Show main content

Hospital stays and rehabilitation for diabetes

Scientific support: PD Dr. Martin Füchtenbusch

Diabetological co-supervision is desirable for individuals with diabetes during planned inpatient hospital stays. This is because not every hospital has a diabetes team that regularly measures blood sugar levels and takes into account the necessary treatment. However, this is important to keep metabolic control stable - for example during an operation.

Rehabilitation can be useful in patients whose diabetes causes recurring problems and restricts their quality of life.
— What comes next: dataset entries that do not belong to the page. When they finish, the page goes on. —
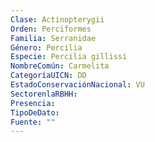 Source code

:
 ```yaml
---
Clase: Actinopterygii
Orden: Perciformes
Familia: Serranidae
Género: Percilia
Especie: Percilia gillissi
NombreComún: Carmelita
CategoríaUICN: DD
EstadoConservaciónNacional: VU
SectorenlaRBHH: 
Presencia: 
TipoDeDato: 
Fuente: ""
---
```

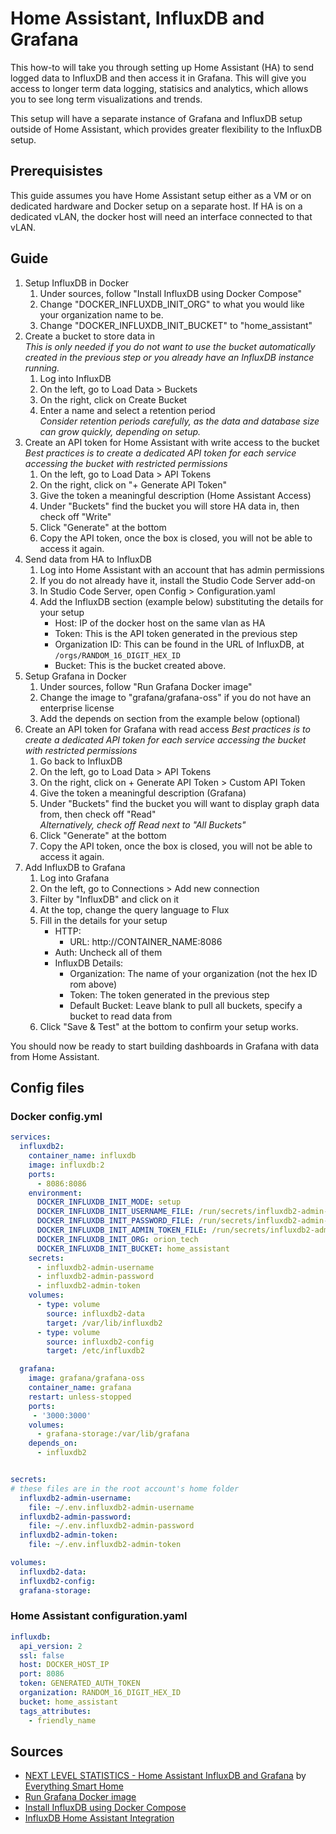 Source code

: # Home Assistant, InfluxDB and Grafana

This how-to will take you through setting up Home Assistant (HA) to send logged data to InfluxDB and then access it in Grafana. This will give you access to longer term data logging, statisics and analytics, which allows you to see long term visualizations and trends.

This setup will have a separate instance of Grafana and InfluxDB setup outside of Home Assistant, which provides greater flexibility to the InfluxDB setup.

## Prerequisistes

This guide assumes you have Home Assistant setup either as a VM or on dedicated hardware and Docker setup on a separate host. If HA is on a dedicated vLAN, the docker host will need an interface connected to that vLAN.

## Guide

1. Setup InfluxDB in Docker
   1. Under sources, follow "Install InfluxDB using Docker Compose"
   2. Change "DOCKER_INFLUXDB_INIT_ORG" to what you would like your organization name to be.
   3. Change "DOCKER_INFLUXDB_INIT_BUCKET" to "home_assistant"
2. Create a bucket to store data in  
   _This is only needed if you do not want to use the bucket automatically created in the previous step or you already have an InfluxDB instance running._
   1. Log into InfluxDB
   2. On the left, go to Load Data > Buckets
   3. On the right, click on Create Bucket
   4. Enter a name and select a retention period  
      _Consider retention periods carefully, as the data and database size can grow quickly, depending on setup._
3. Create an API token for Home Assistant with write access to the bucket  
   _Best practices is to create a dedicated API token for each service accessing the bucket with restricted permissions_
   1. On the left, go to Load Data > API Tokens
   2. On the right, click on "+ Generate API Token"
   3. Give the token a meaningful description (Home Assistant Access)
   4. Under "Buckets" find the bucket you will store HA data in, then check off "Write"
   5. Click "Generate" at the bottom
   6. Copy the API token, once the box is closed, you will not be able to access it again.
4. Send data from HA to InfluxDB
   1. Log into Home Assistant with an account that has admin permissions
   2. If you do not already have it, install the Studio Code Server add-on
   3. In Studio Code Server, open Config > Configuration.yaml
   4. Add the InfluxDB section (example below) substituting the details for your setup
      - Host: IP of the docker host on the same vlan as HA
      - Token: This is the API token generated in the previous step
      - Organization ID: This can be found in the URL of InfluxDB, at `/orgs/RANDOM_16_DIGIT_HEX_ID`
      - Bucket: This is the bucket created above.
5. Setup Grafana in Docker
   1. Under sources, follow "Run Grafana Docker image"
   2. Change the image to "grafana/grafana-oss" if you do not have an enterprise license
   3. Add the depends on section from the example below (optional)
6. Create an API token for Grafana with read access
   _Best practices is to create a dedicated API token for each service accessing the bucket with restricted permissions_
   1. Go back to InfluxDB
   2. On the left, go to Load Data > API Tokens
   3. On the right, click on + Generate API Token > Custom API Token
   4. Give the token a meaningful description (Grafana)
   5. Under "Buckets" find the bucket you will want to display graph data from, then check off "Read"  
      _Alternatively, check off Read next to "All Buckets"_
   6. Click "Generate" at the bottom
   7. Copy the API token, once the box is closed, you will not be able to access it again.
7. Add InfluxDB to Grafana
   1. Log into Grafana
   2. On the left, go to Connections > Add new connection
   3. Filter by "InfluxDB" and click on it
   4. At the top, change the query language to Flux
   5. Fill in the details for your setup
      - HTTP:
        - URL: http://CONTAINER_NAME:8086
      - Auth: Uncheck all of them
      - InfluxDB Details:
        - Organization: The name of your organization (not the hex ID rom above)
        - Token: The token generated in the previous step
        - Default Bucket: Leave blank to pull all buckets, specify a bucket to read data from
   6. Click "Save & Test" at the bottom to confirm your setup works.

You should now be ready to start building dashboards in Grafana with data from Home Assistant. 

## Config files

### Docker config.yml

```yaml
services:
  influxdb2:
    container_name: influxdb
    image: influxdb:2
    ports:
      - 8086:8086
    environment:
      DOCKER_INFLUXDB_INIT_MODE: setup
      DOCKER_INFLUXDB_INIT_USERNAME_FILE: /run/secrets/influxdb2-admin-username
      DOCKER_INFLUXDB_INIT_PASSWORD_FILE: /run/secrets/influxdb2-admin-password
      DOCKER_INFLUXDB_INIT_ADMIN_TOKEN_FILE: /run/secrets/influxdb2-admin-token
      DOCKER_INFLUXDB_INIT_ORG: orion_tech
      DOCKER_INFLUXDB_INIT_BUCKET: home_assistant
    secrets:
      - influxdb2-admin-username
      - influxdb2-admin-password
      - influxdb2-admin-token
    volumes:
      - type: volume
        source: influxdb2-data
        target: /var/lib/influxdb2
      - type: volume
        source: influxdb2-config
        target: /etc/influxdb2

  grafana:
    image: grafana/grafana-oss
    container_name: grafana
    restart: unless-stopped
    ports:
     - '3000:3000'
    volumes:
      - grafana-storage:/var/lib/grafana
    depends_on:
      - influxdb2


secrets:
# these files are in the root account's home folder
  influxdb2-admin-username:
    file: ~/.env.influxdb2-admin-username
  influxdb2-admin-password:
    file: ~/.env.influxdb2-admin-password
  influxdb2-admin-token:
    file: ~/.env.influxdb2-admin-token

volumes:
  influxdb2-data:
  influxdb2-config:
  grafana-storage:
```

### Home Assistant configuration.yaml

```yaml
influxdb:
  api_version: 2
  ssl: false
  host: DOCKER_HOST_IP
  port: 8086
  token: GENERATED_AUTH_TOKEN
  organization: RANDOM_16_DIGIT_HEX_ID
  bucket: home_assistant
  tags_attributes:
    - friendly_name
```

## Sources

- [NEXT LEVEL STATISTICS - Home Assistant InfluxDB and Grafana](https://www.youtube.com/watch?v=eJ-XE2tsD4U&list=PLHCmYWBoMir8f38aFD0hWvP7nGu82U1ob) by [Everything Smart Home](https://www.youtube.com/@EverythingSmartHome)
- [Run Grafana Docker image](https://grafana.com/docs/grafana/latest/setup-grafana/installation/docker/)
- [Install InfluxDB using Docker Compose](https://docs.influxdata.com/influxdb/v2/install/use-docker-compose/)
- [InfluxDB Home Assistant Integration](https://www.home-assistant.io/integrations/influxdb/)
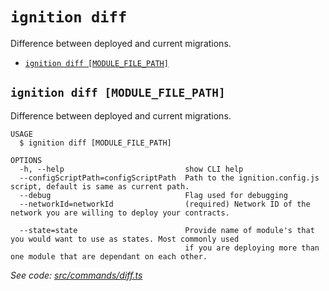 `ignition diff`
=============

Difference between deployed and current migrations.

* [`ignition diff [MODULE_FILE_PATH]`](#ignition-diff-module_file_path)

## `ignition diff [MODULE_FILE_PATH]`

Difference between deployed and current migrations.

```
USAGE
  $ ignition diff [MODULE_FILE_PATH]

OPTIONS
  -h, --help                           show CLI help
  --configScriptPath=configScriptPath  Path to the ignition.config.js script, default is same as current path.
  --debug                              Flag used for debugging
  --networkId=networkId                (required) Network ID of the network you are willing to deploy your contracts.

  --state=state                        Provide name of module's that you would want to use as states. Most commonly used
                                       if you are deploying more than one module that are dependant on each other.
```

_See code: [src/commands/diff.ts](https://github.com/Tenderly/ignition/blob/main/src/commands/diff.ts)_
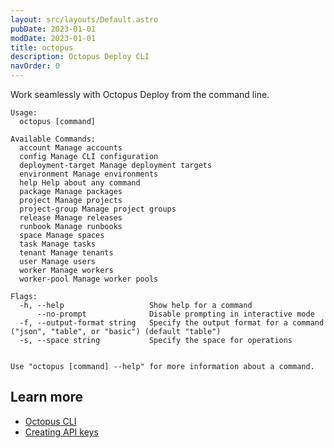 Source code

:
 ```yaml
---
layout: src/layouts/Default.astro
pubDate: 2023-01-01
modDate: 2023-01-01
title: octopus
description: Octopus Deploy CLI
navOrder: 0
---
```


Work seamlessly with Octopus Deploy from the command line.


```
Usage:
  octopus [command]

Available Commands:
  account Manage accounts
  config Manage CLI configuration
  deployment-target Manage deployment targets
  environment Manage environments
  help Help about any command
  package Manage packages
  project Manage projects
  project-group Manage project groups
  release Manage releases
  runbook Manage runbooks
  space Manage spaces
  task Manage tasks
  tenant Manage tenants
  user Manage users
  worker Manage workers
  worker-pool Manage worker pools

Flags:
  -h, --help                   Show help for a command
      --no-prompt              Disable prompting in interactive mode
  -f, --output-format string   Specify the output format for a command ("json", "table", or "basic") (default "table")
  -s, --space string           Specify the space for operations


Use "octopus [command] --help" for more information about a command.
```

## Learn more

- [Octopus CLI](/docs/octopus-rest-api/cli/)
- [Creating API keys](/docs/octopus-rest-api/how-to-create-an-api-key/) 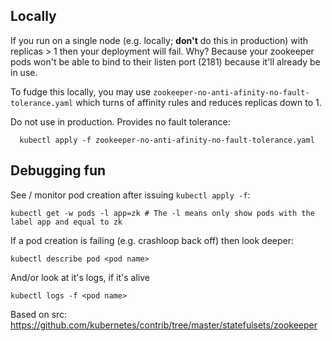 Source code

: 
## Locally

If you run on a single node (e.g. locally; **don't** do this in production) with replicas > 1 then your deployment will fail. Why? Because your zookeeper pods won't be able to bind to their listen port (2181) because it'll already be in use. 

To fudge this locally, you may use `zookeeper-no-anti-afinity-no-fault-tolerance.yaml` which turns of affinity rules and reduces replicas down to 1.

Do not use in production. Provides no fault tolerance:
```
  kubectl apply -f zookeeper-no-anti-afinity-no-fault-tolerance.yaml
```

## Debugging fun

See / monitor pod creation after issuing `kubectl apply -f`:
```
kubectl get -w pods -l app=zk # The -l means only show pods with the label app and equal to zk
```

If a pod creation is failing (e.g. crashloop back off) then look deeper:
```
kubectl describe pod <pod name>
```
And/or look at it's logs, if it's alive
```
kubectl logs -f <pod name>

```

Based on src: https://github.com/kubernetes/contrib/tree/master/statefulsets/zookeeper 
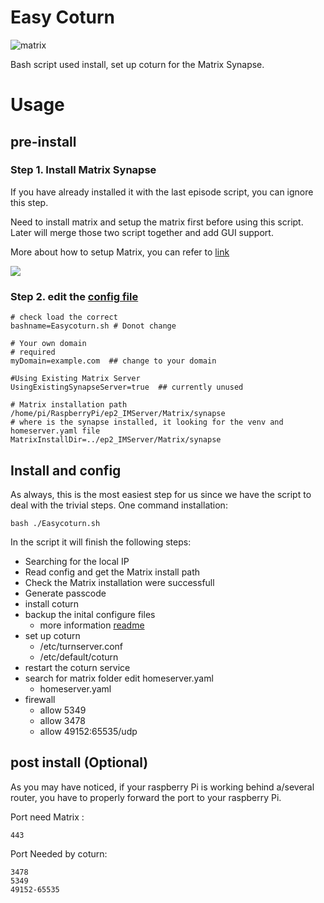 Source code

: # Easy Coturn
![matrix](https://matrix.org/)

Bash script used install, set up coturn for the Matrix Synapse.


# Usage 

## pre-install 

### Step 1. Install Matrix Synapse

 If you have already installed it with the last episode script, you can ignore this step.

Need to install matrix and setup the matrix first before using this script. Later will merge those two script together and add GUI support.

More about how to setup Matrix, you can refer to [link](../ep2_IMServer/readme.md)

[![](http://img.youtube.com/vi/_3i5tZ3SxSs/0.jpg)](https://www.youtube.com/watch?v=_3i5tZ3SxSs "")


### Step 2. edit the [config file](./config.cfg)


```
# check load the correct 
bashname=Easycoturn.sh # Donot change

# Your own domain
# required
myDomain=example.com  ## change to your domain 

#Using Existing Matrix Server 
UsingExistingSynapseServer=true  ## currently unused

# Matrix installation path /home/pi/RaspberryPi/ep2_IMServer/Matrix/synapse
# where is the synapse installed, it looking for the venv and homeserver.yaml file
MatrixInstallDir=../ep2_IMServer/Matrix/synapse    

```

## Install and config 

As always, this is the most easiest step for us since we have the script to deal with the trivial steps.  One command installation:

```
bash ./Easycoturn.sh
```

In the script it will finish the following steps:

* Searching for the local IP
* Read config and get the Matrix install path
* Check the Matrix installation were successfull
* Generate passcode 
* install coturn
* backup the inital configure files 
  * more information [readme](./backups/readme.md)
* set up coturn 
  * /etc/turnserver.conf
  * /etc/default/coturn
* restart the coturn service 
* search for matrix folder edit homeserver.yaml 
  * homeserver.yaml
* firewall 
  * allow 5349
  * allow 3478    
  * allow 49152:65535/udp

## post install (Optional)

As you may have noticed, if your raspberry Pi is working behind a/several router, you have to properly forward the port to your raspberry Pi.

Port need Matrix :

```
443
```

Port Needed by coturn:

```
3478
5349
49152-65535
```

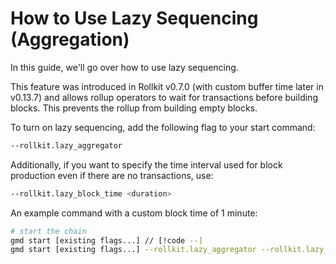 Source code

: # How to Use Lazy Sequencing (Aggregation)

In this guide, we'll go over how to use lazy sequencing.

This feature was introduced in Rollkit v0.7.0 (with custom buffer time later in v0.13.7) and allows rollup operators to wait for transactions before building blocks. This prevents the rollup from building empty blocks.

To turn on lazy sequencing, add the following flag to your start command:

```bash
--rollkit.lazy_aggregator
```

Additionally, if you want to specify the time interval used for block production even if there are no transactions, use:

```bash
--rollkit.lazy_block_time <duration>
```

An example command with a custom block time of 1 minute:

```bash
# start the chain
gmd start [existing flags...] // [!code --]
gmd start [existing flags...] --rollkit.lazy_aggregator --rollkit.lazy_block_time=1m0s // [!code ++]
```
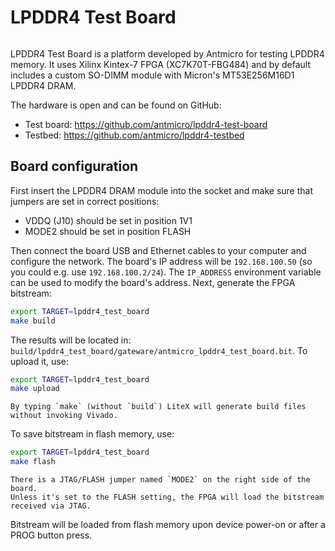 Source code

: # LPDDR4 Test Board

```{image} images/lpddr4-test-board.jpg
```

LPDDR4 Test Board is a platform developed by Antmicro for testing LPDDR4 memory.
It uses Xilinx Kintex-7 FPGA (XC7K70T-FBG484) and by default includes a custom SO-DIMM module with Micron's MT53E256M16D1 LPDDR4 DRAM.

The hardware is open and can be found on GitHub:

- Test board: <https://github.com/antmicro/lpddr4-test-board>
- Testbed: <https://github.com/antmicro/lpddr4-testbed>

## Board configuration

First insert the LPDDR4 DRAM module into the socket and make sure that jumpers are set in correct positions:

- VDDQ (J10) should be set in position 1V1
- MODE2 should be set in position FLASH

Then connect the board USB and Ethernet cables to your computer and configure the network. The board's IP address will be `192.168.100.50` (so you could e.g. use `192.168.100.2/24`). The `IP_ADDRESS` environment variable can be used to modify the board's address.
Next, generate the FPGA bitstream:

```sh
export TARGET=lpddr4_test_board
make build
```

The results will be located in: `build/lpddr4_test_board/gateware/antmicro_lpddr4_test_board.bit`. To upload it, use:

```sh
export TARGET=lpddr4_test_board
make upload
```

```{note}
By typing `make` (without `build`) LiteX will generate build files without invoking Vivado.
```

To save bitstream in flash memory, use:

```sh
export TARGET=lpddr4_test_board
make flash
```

```{warning}
There is a JTAG/FLASH jumper named `MODE2` on the right side of the board.
Unless it's set to the FLASH setting, the FPGA will load the bitstream received via JTAG.
```

Bitstream will be loaded from flash memory upon device power-on or after a PROG button press.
You can find out what offers are available here.

1. Is the facility suitable for people with diabetes?

Controlling sugar metabolism is not always easy during a hospital or rehab stay, as stressful situations can cause blood sugar levels to rise. This is because, among other things, the stress hormones adrenaline and cortisone continuously trigger the release of sugar by the liver to provide energy.

No food can be eaten for several hours before any operation, which often further impedes metabolic control. For this reason, the correct dosage of blood sugar-reducing medication, especially insulin, must be carefully monitored.

Therefore, diabetologic co-supervision during the stay is desirable. This cannot be guaranteed in every hospital or rehab facility.

Therefore, make sure - if possible in advance - that your facility is suitable for treating people with diabetes: The German Diabetes Association (DDG) has been certifying hospitals since 2013 with the title “Hospital Suitable for Diabetic Patients”. These hospitals can be found on the website of the specialist association (Link in German).

2. How can you prepare for a hospital stay?

Talk to your treating specialist about upcoming hospital or rehab stays. The long-term blood glucose value (HbA1c) should be adjusted as optimally as possible before any operations. In elderly patients, HbA1c values up to 9 percent (75 mmol/mol) are also acceptable. Ideally, however, the long-term blood glucose value should correspond to the normal controlled levels or your individual therapeutic goal.

High long-term blood glucose levels affect how well possible anesthesia is tolerated. If an operation is pending, the risks for complications increase in poorly controlled diabetes. High blood glucose levels can also negatively affect wound healing. If the HbA1c value is too high, ask your diabetes team how you can improve your treatment.


Clarify the following issues:

  • Find out if treatment with insulin or blood sugar-lowering medication needs to be adjusted for the time in the hospital.
  • Ask if medications for diabetes have to be discontinued before an intervention or certain types of examinations.
  • Find out if the insulin pump has to be removed before the operation.
  • Ask if you can still eat dextrose to counteract an impending episode of low blood sugar levels.
  • Inform the hospital staff of all previous diabetes-related treatments: What types of medication are you taking? How often do you test your blood sugar levels? Do you have diabetes-related complications or other diseases?
  • Clarify with the attending healthcare professional any other medications you are taking. This also includes dietary supplements and herbal preparations from pharmacies, drugstores or the Internet.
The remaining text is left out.